In the task of resizing 30GiB worth of digital photos, I ran into
two problems challenges with Adobe Photoshop. The
following assumes a knowledge of recording actions and running
batches in Adobe Photoshop.
After learning this, forgetting this, and relearning it at least once more, I've decided to document it. The solutions are pretty simple.

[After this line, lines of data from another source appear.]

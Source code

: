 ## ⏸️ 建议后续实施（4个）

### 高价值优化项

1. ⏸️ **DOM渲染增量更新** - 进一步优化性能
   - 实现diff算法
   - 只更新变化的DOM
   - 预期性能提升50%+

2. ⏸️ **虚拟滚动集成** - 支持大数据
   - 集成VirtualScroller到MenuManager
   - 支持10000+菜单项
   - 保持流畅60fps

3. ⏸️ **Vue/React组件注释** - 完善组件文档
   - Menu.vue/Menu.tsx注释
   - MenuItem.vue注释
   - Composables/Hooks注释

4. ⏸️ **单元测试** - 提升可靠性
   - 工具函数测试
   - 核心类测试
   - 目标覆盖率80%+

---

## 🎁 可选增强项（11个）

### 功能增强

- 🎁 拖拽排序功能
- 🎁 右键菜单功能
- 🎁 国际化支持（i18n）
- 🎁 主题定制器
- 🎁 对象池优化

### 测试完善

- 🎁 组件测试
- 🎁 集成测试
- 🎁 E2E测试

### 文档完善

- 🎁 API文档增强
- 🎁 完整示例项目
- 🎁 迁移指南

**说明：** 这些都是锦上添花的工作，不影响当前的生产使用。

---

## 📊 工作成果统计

Tackling the JPEG dialog is as simple as making sure you have a "Save As" event in your recorded action and setting "Override action save as commands" in the batch window. Even though the recorded action seems to want to save every file over the file you used to record the action, the Override compensates for that. -- It just works
Resizing based on the larger dimension requires conditional actions, which you simply can't record (as of CS2). Fortunately, Adobe added scripting support. To make the conditional resize, I've written the following script:
// enable double clicking from the Macintosh Finder or the Windows Explorer
#target photoshop
// in case we double clicked the file
app.bringToFront();
if (app.documents.length > 0) {
app.preferences.rulerUnits = Units.PIXELS;
var len=1920;
if (app.activeDocument.width > len || app.activeDocument.height > len) {
if (app.activeDocument.height == app.activeDocument.width) {
var h=len;
var w=len;
} else if (app.activeDocument.height > app.activeDocument.width) {
var h=len;
var w=app.activeDocument.width*len/app.activeDocument.height;
} else { //(app.activeDocument.height < app.activeDocument.width) {
var h=app.activeDocument.height*len/app.activeDocument.width;
var w=len;
}
app.activeDocument.resizeImage(w,h);
w=null;
h=null;
}
}
Pretty simple, right? All one needs to do is save that code as a .jsx file, set the number as desired, and call it when recording the action.
Oh, and don't forget to set your bit depth to 8 if you're cramming other filetypes down to JPEG.